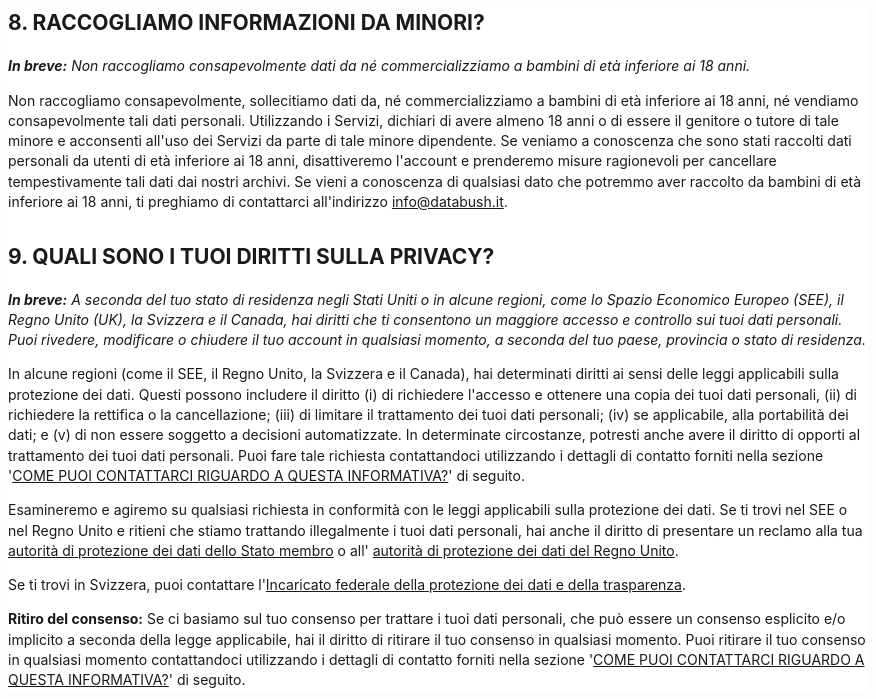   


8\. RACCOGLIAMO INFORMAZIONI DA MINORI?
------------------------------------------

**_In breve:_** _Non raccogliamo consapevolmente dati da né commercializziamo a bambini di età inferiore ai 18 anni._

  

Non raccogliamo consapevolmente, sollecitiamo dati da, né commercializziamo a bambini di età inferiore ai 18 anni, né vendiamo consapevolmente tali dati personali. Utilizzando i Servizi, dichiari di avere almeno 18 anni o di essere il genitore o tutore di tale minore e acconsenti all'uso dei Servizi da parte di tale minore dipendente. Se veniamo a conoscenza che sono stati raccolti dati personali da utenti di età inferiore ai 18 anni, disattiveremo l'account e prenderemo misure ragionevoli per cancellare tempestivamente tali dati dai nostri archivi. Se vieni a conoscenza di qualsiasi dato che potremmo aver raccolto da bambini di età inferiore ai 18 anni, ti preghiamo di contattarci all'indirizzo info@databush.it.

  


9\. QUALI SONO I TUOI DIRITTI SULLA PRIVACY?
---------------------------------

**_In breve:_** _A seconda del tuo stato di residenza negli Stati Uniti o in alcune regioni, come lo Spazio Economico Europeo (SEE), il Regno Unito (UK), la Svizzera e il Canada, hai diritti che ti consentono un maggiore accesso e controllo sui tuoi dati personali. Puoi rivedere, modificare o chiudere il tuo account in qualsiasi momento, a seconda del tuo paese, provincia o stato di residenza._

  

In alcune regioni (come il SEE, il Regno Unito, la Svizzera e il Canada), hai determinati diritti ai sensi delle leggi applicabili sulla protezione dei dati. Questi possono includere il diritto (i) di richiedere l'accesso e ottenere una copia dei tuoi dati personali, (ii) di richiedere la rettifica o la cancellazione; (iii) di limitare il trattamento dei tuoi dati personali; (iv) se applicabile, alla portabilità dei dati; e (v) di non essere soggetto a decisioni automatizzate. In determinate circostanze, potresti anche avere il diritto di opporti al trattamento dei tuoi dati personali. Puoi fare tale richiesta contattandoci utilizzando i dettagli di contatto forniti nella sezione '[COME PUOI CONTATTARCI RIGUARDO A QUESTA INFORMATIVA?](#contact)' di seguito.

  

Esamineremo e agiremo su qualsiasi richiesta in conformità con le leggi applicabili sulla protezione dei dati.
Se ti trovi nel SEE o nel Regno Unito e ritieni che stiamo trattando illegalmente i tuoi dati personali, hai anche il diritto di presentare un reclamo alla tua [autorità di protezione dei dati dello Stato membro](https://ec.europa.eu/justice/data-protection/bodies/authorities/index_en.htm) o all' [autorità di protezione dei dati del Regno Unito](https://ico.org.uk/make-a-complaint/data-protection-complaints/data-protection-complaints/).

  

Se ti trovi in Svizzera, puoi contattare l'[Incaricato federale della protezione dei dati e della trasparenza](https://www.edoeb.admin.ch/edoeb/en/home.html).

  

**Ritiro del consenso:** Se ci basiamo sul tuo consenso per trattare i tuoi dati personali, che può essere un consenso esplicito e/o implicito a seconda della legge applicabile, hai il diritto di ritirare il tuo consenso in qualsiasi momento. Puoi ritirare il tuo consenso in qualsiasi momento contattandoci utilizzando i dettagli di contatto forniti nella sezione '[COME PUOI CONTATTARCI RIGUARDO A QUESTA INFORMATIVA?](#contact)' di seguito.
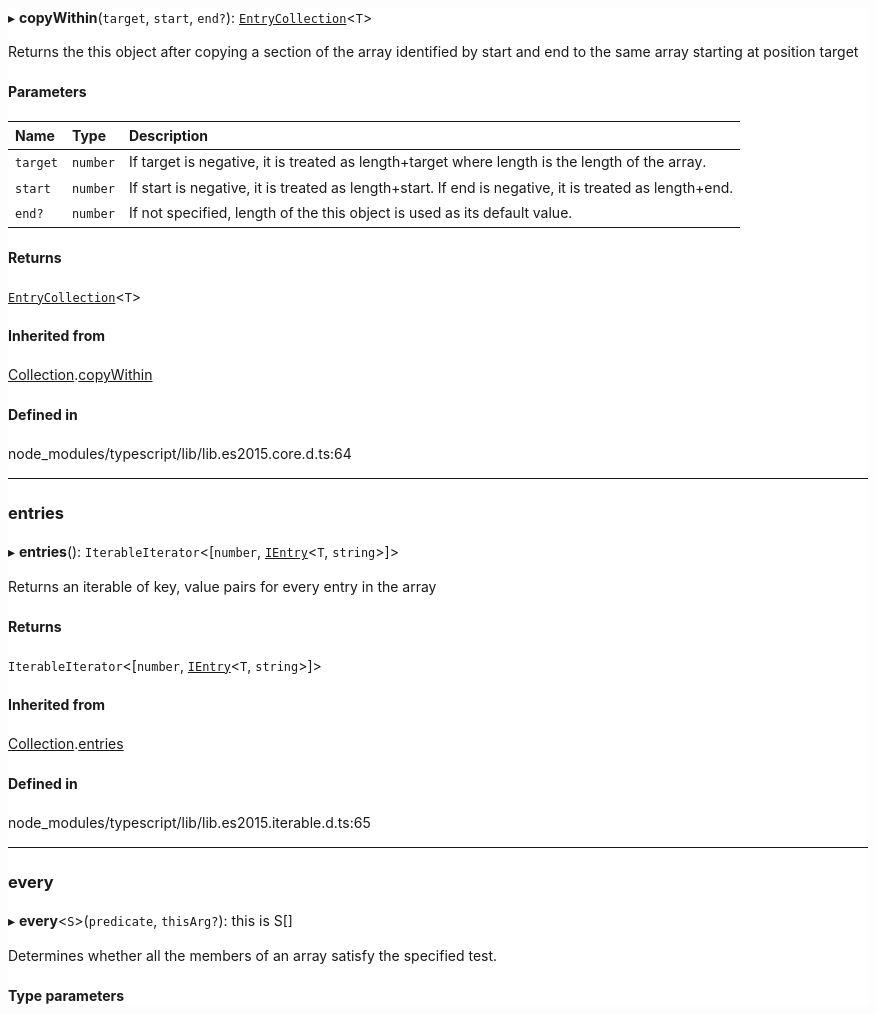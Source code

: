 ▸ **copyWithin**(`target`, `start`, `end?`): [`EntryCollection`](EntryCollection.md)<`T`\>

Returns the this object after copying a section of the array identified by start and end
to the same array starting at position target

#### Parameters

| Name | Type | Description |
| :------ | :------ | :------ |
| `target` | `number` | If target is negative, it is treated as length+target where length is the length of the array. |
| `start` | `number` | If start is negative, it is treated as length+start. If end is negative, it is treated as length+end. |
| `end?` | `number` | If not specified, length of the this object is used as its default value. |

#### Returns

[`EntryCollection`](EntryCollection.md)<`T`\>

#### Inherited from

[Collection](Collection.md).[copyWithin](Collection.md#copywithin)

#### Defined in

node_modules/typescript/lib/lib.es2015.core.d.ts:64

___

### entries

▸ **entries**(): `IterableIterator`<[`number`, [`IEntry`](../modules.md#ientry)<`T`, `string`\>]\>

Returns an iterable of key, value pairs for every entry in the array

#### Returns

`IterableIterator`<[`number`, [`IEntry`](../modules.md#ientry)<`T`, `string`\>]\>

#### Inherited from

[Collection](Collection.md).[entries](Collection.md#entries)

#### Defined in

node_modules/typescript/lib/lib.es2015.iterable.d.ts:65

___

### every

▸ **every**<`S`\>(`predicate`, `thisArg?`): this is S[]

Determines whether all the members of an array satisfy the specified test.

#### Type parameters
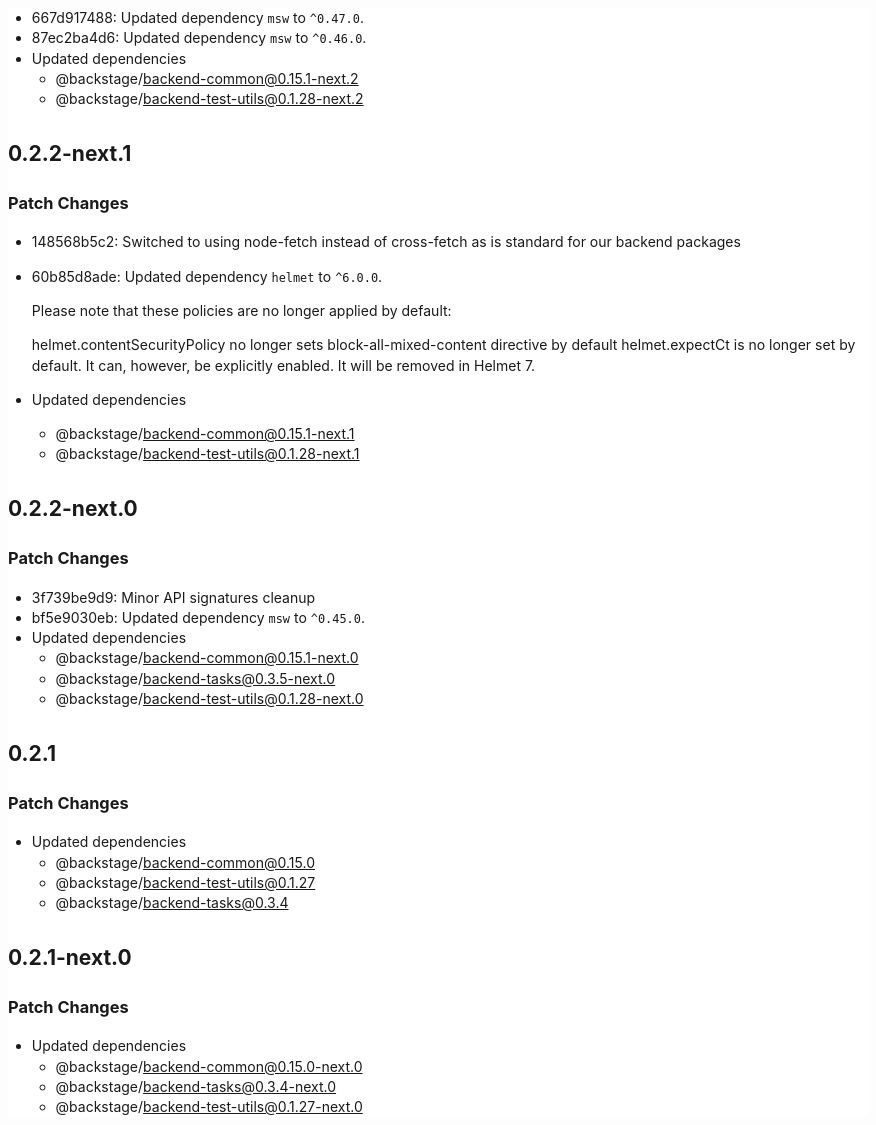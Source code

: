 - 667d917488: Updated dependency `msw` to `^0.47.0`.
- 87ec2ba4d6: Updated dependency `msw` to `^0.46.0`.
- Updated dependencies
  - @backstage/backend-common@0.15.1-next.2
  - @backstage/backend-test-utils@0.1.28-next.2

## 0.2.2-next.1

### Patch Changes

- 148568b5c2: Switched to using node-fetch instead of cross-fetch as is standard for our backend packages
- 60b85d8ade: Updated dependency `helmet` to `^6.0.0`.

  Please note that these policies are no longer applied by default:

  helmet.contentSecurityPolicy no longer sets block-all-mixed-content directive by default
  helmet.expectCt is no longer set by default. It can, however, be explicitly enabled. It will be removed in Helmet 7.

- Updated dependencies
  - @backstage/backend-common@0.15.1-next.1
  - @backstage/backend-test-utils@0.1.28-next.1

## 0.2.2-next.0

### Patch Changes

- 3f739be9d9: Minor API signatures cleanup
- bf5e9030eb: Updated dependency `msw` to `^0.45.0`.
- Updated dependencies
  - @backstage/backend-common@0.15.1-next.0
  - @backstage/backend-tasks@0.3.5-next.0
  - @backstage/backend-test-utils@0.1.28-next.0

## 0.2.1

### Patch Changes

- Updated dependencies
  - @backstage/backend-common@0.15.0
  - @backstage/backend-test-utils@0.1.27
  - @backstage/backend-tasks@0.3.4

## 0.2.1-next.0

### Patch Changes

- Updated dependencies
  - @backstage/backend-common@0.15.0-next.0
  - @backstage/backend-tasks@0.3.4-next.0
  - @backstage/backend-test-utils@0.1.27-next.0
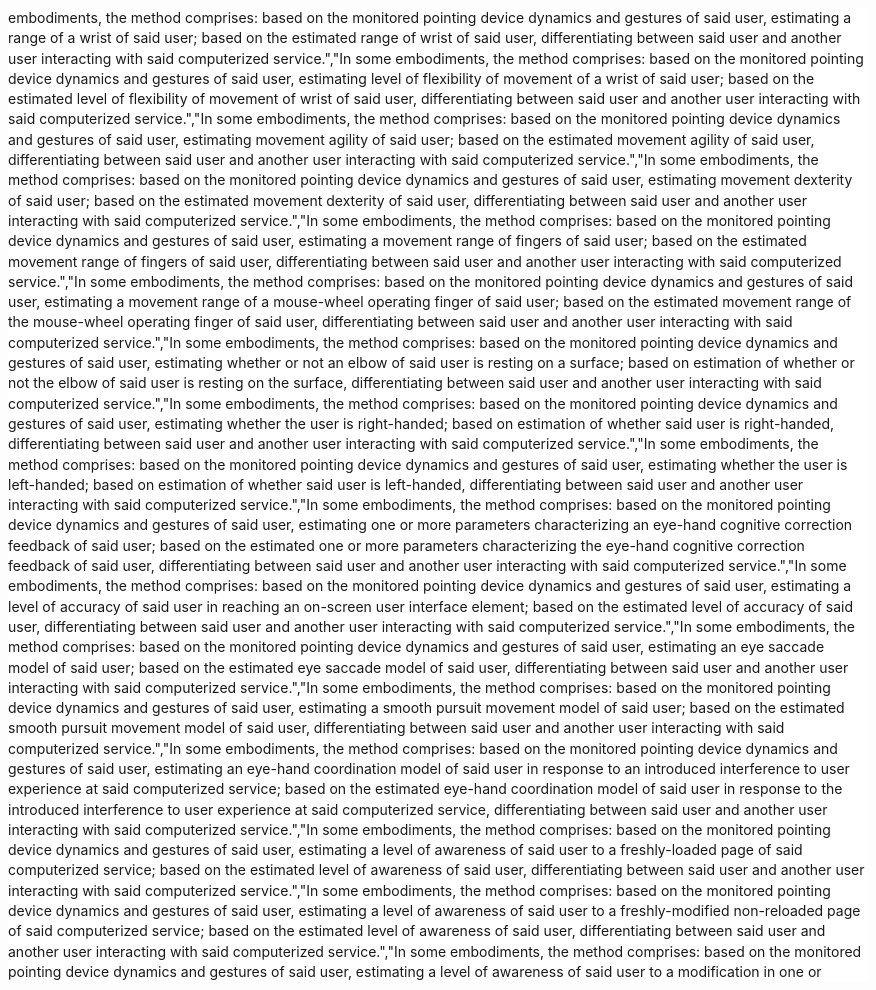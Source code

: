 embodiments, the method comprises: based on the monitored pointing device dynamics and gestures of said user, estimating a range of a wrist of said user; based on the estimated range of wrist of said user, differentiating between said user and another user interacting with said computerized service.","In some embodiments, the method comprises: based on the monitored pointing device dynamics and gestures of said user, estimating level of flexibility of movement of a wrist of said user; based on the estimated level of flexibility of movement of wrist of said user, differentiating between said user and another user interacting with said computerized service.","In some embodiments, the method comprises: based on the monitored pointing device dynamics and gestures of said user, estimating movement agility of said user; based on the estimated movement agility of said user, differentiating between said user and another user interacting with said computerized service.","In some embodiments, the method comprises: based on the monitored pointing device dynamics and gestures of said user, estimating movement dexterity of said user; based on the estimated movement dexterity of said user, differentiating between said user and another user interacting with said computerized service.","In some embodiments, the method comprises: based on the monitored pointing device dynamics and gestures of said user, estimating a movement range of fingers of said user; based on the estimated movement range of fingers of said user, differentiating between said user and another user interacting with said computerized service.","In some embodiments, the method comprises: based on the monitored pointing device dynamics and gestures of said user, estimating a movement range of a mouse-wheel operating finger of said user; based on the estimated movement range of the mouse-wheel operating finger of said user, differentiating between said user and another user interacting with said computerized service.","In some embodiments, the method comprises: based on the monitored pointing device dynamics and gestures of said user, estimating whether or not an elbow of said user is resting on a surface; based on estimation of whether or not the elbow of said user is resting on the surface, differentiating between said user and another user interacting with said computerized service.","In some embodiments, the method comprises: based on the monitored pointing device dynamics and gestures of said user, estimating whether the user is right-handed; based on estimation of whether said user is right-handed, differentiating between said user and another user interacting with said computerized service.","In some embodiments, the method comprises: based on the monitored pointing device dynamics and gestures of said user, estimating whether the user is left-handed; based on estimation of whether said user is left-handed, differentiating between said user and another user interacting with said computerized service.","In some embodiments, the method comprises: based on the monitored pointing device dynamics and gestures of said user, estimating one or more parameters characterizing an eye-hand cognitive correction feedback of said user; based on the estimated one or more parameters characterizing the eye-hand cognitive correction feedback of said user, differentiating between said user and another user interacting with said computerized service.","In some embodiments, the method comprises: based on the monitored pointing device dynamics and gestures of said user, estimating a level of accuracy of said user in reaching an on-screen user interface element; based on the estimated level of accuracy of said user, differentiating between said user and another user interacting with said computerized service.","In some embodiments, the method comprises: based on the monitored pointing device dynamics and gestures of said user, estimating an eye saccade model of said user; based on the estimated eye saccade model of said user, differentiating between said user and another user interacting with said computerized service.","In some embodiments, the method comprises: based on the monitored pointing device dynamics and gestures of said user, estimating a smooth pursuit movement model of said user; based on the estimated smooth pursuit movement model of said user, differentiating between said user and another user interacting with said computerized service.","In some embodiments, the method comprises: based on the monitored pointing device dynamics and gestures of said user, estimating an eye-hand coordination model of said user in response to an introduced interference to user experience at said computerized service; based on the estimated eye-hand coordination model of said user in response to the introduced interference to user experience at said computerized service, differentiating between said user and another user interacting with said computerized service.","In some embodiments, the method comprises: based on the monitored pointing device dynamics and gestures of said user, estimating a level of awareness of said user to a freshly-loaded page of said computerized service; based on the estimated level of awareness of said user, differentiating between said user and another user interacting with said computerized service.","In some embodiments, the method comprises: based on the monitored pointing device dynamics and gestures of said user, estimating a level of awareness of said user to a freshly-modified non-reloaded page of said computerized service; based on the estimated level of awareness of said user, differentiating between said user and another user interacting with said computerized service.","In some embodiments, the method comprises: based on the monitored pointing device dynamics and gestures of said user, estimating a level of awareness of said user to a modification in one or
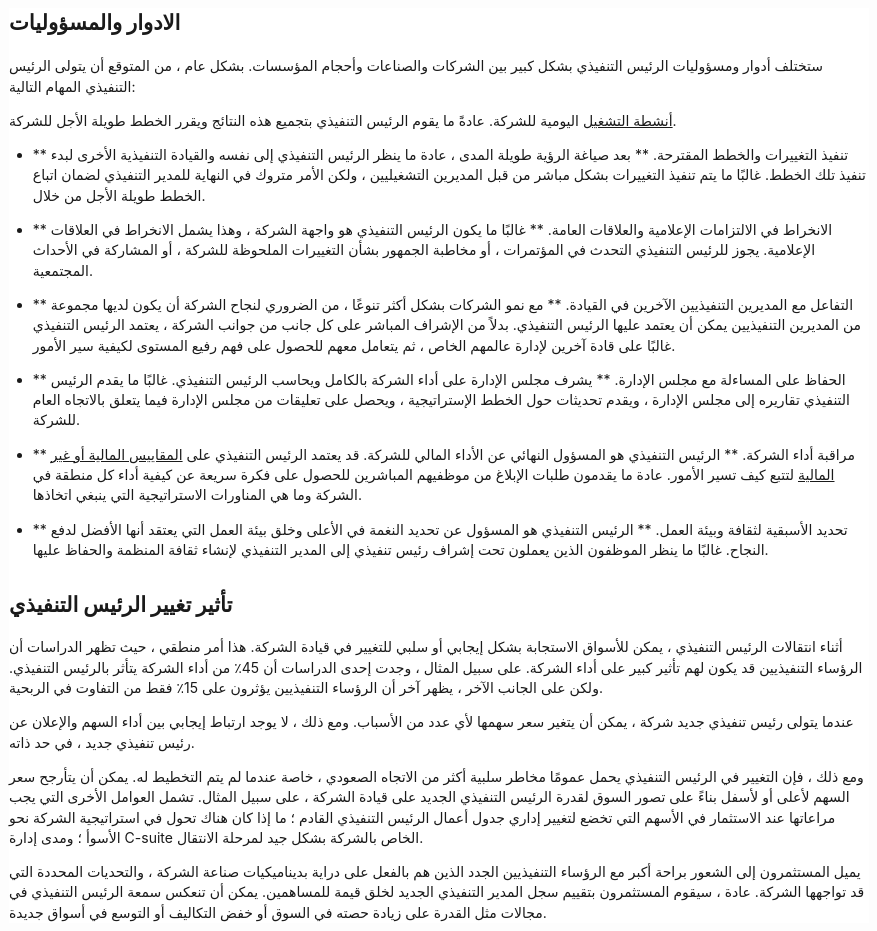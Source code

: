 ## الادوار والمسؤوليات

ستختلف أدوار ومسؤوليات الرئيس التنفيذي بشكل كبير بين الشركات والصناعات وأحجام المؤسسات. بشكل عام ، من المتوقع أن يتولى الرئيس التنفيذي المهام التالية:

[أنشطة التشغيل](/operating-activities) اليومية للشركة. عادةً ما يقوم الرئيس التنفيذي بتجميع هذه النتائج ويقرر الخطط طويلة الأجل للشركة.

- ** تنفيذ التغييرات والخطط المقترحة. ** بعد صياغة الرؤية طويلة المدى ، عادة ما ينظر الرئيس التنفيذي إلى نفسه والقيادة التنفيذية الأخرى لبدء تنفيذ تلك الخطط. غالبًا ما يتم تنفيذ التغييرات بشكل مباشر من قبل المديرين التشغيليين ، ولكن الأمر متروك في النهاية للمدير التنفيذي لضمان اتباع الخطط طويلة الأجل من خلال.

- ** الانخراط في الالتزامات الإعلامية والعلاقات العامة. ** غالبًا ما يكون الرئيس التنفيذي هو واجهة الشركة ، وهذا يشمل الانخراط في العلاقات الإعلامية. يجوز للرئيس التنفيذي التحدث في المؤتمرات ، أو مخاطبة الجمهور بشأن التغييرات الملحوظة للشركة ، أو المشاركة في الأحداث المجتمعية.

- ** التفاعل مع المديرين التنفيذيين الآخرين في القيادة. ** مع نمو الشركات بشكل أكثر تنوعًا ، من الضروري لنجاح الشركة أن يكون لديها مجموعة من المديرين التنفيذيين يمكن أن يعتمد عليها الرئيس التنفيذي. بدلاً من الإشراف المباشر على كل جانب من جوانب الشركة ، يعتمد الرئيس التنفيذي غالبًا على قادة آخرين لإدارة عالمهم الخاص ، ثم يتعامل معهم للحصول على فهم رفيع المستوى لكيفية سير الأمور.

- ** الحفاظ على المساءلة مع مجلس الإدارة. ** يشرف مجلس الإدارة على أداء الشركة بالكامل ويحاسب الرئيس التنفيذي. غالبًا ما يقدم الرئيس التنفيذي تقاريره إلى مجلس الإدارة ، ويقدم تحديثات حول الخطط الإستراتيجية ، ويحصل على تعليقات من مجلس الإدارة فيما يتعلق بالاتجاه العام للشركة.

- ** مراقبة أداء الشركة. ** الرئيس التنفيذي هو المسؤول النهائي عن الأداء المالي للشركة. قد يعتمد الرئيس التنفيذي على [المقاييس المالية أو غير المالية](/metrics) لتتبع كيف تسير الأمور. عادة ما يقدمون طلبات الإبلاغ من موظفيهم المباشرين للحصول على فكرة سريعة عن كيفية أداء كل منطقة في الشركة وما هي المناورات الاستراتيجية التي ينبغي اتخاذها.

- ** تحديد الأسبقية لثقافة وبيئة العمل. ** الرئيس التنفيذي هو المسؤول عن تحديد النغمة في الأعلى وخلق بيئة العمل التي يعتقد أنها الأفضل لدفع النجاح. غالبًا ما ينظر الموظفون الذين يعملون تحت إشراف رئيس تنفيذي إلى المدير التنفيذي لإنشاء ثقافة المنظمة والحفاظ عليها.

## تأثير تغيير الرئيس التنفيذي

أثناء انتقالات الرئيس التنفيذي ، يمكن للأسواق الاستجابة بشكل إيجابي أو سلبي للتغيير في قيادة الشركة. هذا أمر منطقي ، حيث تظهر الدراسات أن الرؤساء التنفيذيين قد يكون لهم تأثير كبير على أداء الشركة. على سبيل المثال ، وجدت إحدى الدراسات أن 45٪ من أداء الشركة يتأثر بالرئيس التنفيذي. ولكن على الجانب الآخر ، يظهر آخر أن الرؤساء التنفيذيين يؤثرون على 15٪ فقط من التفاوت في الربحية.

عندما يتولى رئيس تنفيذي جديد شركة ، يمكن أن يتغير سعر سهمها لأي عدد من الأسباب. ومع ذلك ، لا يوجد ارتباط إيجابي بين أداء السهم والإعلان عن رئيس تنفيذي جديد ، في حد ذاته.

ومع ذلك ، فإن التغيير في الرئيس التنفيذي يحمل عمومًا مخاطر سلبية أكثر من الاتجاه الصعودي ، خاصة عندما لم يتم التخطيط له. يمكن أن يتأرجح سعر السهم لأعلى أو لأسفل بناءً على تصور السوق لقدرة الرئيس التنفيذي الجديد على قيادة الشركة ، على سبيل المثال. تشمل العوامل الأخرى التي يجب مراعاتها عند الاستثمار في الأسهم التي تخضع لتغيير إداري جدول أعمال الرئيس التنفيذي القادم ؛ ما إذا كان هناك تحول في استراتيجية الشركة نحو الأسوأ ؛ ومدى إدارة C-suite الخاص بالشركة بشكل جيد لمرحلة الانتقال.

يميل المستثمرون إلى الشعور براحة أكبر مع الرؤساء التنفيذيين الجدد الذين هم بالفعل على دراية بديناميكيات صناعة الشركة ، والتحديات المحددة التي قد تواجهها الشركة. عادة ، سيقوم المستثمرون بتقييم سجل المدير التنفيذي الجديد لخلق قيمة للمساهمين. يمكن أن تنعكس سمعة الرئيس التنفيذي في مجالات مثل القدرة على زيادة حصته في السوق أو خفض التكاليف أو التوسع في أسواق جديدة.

= What to work on =
The answer must be every line from the records above that contains the word "IterableIterator", copied out.

= Reply =
▸ **entries**(): `IterableIterator`<[`number`, [`IEntry`](../modules.md#ientry)<`T`, `string`\>]\>
`IterableIterator`<[`number`, [`IEntry`](../modules.md#ientry)<`T`, `string`\>]\>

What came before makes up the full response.